(Records from a data collection)
—————
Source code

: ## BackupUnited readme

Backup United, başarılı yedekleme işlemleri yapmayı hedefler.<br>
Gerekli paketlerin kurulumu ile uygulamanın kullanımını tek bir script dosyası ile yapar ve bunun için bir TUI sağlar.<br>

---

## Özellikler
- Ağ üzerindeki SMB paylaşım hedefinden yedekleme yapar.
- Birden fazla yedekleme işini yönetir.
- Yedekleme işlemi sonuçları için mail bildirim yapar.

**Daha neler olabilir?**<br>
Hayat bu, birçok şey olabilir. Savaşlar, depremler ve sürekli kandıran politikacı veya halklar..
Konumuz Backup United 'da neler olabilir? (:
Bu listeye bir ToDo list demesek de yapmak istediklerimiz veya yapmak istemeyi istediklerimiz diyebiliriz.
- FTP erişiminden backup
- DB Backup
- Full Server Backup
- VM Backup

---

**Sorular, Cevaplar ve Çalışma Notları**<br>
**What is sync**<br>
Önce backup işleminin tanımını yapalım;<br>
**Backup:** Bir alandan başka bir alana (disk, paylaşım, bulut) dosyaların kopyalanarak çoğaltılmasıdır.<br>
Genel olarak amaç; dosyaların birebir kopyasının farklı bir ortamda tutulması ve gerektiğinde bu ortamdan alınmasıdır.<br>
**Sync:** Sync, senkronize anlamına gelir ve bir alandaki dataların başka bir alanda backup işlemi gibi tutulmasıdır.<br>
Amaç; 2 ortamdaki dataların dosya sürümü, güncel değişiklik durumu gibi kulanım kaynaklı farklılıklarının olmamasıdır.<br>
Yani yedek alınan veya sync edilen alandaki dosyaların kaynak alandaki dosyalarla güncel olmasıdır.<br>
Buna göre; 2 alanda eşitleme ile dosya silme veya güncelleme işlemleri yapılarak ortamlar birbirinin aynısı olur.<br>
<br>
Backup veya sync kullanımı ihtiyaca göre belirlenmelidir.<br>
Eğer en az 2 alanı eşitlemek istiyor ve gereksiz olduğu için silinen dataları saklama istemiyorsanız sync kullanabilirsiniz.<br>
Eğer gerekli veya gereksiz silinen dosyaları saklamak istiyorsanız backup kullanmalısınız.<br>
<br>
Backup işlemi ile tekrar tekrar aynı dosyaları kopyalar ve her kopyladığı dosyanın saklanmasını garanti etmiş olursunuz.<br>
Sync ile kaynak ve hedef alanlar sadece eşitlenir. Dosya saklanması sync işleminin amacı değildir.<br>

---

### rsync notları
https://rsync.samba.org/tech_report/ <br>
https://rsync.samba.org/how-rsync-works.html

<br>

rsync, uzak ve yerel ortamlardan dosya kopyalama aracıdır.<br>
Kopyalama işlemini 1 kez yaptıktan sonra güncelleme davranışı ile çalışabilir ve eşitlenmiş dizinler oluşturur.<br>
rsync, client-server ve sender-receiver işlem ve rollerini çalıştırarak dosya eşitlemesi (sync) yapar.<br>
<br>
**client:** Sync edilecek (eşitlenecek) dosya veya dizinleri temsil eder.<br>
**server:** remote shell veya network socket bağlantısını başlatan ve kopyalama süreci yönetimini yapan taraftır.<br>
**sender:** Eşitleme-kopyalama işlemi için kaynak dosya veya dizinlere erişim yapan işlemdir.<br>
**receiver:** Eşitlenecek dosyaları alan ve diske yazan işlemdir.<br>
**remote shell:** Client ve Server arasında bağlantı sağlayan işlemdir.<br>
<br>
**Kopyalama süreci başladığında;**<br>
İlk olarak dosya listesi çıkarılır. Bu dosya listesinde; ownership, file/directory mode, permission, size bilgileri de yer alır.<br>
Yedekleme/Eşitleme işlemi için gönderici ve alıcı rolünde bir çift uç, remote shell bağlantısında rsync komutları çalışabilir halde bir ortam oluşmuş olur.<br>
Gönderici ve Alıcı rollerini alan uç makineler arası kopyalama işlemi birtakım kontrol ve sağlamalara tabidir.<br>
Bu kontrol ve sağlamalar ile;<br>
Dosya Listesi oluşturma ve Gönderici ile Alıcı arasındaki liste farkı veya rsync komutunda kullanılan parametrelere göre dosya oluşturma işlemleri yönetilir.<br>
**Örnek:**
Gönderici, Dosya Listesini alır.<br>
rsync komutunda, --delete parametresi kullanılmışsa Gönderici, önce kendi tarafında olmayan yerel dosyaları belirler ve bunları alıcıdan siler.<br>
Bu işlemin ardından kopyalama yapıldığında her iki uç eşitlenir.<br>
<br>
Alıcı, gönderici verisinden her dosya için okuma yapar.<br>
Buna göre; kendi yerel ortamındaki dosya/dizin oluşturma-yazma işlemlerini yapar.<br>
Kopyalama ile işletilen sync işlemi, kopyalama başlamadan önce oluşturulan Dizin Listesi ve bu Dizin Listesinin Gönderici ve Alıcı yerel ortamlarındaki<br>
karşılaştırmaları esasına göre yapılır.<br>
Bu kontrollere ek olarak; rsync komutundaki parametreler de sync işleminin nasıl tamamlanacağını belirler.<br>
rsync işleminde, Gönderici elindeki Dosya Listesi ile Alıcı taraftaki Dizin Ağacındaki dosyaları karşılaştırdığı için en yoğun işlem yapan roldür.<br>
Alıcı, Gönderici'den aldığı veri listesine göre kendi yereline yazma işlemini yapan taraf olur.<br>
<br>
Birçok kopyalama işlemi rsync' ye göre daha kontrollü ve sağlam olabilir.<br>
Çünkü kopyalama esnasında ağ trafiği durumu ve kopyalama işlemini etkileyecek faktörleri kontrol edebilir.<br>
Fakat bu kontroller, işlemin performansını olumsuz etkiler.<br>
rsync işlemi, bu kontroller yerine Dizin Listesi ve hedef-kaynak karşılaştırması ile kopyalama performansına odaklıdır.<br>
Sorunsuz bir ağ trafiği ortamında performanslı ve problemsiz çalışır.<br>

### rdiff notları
—————
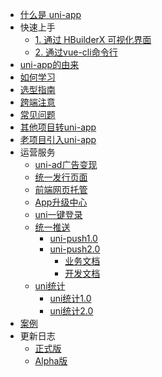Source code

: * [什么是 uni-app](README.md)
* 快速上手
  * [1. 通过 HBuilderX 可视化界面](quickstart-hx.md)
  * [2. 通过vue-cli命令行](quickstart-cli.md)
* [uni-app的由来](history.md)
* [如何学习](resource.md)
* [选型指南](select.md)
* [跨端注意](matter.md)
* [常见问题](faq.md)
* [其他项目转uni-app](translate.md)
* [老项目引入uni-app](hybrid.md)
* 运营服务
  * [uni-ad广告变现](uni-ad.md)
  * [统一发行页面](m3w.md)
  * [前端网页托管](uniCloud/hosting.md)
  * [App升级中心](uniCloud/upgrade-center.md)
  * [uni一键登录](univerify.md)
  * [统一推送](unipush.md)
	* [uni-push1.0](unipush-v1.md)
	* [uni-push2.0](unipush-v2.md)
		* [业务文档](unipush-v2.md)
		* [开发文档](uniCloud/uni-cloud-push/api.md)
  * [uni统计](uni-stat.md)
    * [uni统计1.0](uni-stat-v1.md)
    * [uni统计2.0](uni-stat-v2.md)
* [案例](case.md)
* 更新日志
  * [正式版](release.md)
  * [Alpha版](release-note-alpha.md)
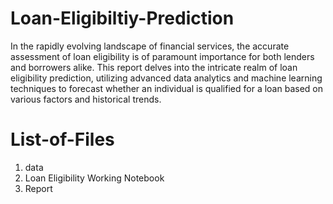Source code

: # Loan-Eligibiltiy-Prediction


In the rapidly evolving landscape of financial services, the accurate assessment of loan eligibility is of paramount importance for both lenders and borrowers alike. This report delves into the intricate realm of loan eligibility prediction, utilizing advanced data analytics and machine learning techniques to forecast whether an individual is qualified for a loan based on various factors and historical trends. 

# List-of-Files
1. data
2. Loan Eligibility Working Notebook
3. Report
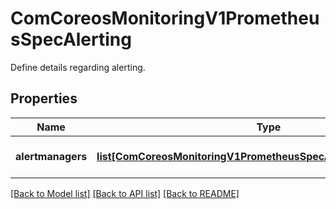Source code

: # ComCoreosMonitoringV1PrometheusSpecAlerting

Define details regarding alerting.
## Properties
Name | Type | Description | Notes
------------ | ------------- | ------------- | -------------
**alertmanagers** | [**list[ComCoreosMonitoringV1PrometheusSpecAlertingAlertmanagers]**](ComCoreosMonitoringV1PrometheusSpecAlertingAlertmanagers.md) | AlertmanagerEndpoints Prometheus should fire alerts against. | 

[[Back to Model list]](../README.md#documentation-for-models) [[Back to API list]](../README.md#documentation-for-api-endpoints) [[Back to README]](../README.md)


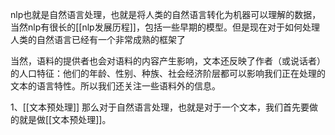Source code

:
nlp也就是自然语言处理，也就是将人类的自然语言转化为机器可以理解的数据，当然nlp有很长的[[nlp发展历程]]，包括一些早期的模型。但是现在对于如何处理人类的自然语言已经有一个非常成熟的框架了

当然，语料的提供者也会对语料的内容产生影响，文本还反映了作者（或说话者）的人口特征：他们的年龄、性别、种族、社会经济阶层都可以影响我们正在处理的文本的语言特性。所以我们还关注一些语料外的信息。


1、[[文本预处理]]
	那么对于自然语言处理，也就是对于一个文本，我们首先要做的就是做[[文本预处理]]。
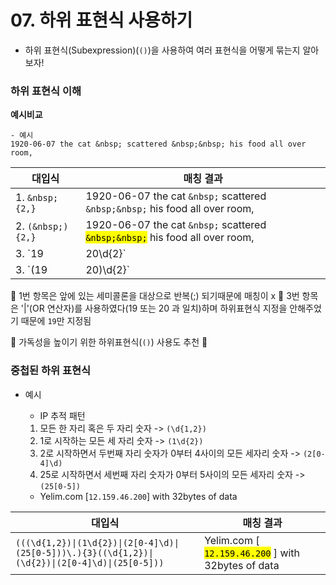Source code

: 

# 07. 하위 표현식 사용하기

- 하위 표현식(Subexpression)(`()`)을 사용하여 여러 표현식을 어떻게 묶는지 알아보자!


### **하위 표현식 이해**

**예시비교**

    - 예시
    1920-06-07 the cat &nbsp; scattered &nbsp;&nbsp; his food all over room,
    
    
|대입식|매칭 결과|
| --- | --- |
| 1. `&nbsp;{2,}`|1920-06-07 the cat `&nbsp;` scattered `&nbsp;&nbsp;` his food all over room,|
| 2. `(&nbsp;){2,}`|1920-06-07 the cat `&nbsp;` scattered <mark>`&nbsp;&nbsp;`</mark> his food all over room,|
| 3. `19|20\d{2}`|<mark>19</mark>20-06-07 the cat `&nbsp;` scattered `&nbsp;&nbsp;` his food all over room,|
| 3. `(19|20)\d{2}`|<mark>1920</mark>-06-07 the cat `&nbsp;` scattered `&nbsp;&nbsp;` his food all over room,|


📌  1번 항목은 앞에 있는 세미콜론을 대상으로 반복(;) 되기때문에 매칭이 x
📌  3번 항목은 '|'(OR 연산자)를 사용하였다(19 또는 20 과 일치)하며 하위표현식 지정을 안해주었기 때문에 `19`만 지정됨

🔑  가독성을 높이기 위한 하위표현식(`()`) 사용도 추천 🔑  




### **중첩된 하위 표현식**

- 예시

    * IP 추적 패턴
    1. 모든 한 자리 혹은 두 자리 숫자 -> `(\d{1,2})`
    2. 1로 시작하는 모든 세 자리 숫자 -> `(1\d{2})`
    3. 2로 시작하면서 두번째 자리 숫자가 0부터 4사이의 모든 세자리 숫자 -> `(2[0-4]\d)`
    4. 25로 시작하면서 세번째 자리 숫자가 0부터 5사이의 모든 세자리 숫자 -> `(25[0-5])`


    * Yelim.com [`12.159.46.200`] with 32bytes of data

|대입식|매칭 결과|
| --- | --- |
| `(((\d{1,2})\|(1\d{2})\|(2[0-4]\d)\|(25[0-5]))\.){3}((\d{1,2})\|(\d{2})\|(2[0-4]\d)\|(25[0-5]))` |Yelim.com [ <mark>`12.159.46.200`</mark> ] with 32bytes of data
—————
**Required work:**
Return only the part of the records above that opens with the line containing "Bu kontrollere ek" and closes with the line containing "### rdiff notları", ends included.

**Problem solution:**
Bu kontrollere ek olarak; rsync komutundaki parametreler de sync işleminin nasıl tamamlanacağını belirler.<br>
rsync işleminde, Gönderici elindeki Dosya Listesi ile Alıcı taraftaki Dizin Ağacındaki dosyaları karşılaştırdığı için en yoğun işlem yapan roldür.<br>
Alıcı, Gönderici'den aldığı veri listesine göre kendi yereline yazma işlemini yapan taraf olur.<br>
<br>
Birçok kopyalama işlemi rsync' ye göre daha kontrollü ve sağlam olabilir.<br>
Çünkü kopyalama esnasında ağ trafiği durumu ve kopyalama işlemini etkileyecek faktörleri kontrol edebilir.<br>
Fakat bu kontroller, işlemin performansını olumsuz etkiler.<br>
rsync işlemi, bu kontroller yerine Dizin Listesi ve hedef-kaynak karşılaştırması ile kopyalama performansına odaklıdır.<br>
Sorunsuz bir ağ trafiği ortamında performanslı ve problemsiz çalışır.<br>

### rdiff notları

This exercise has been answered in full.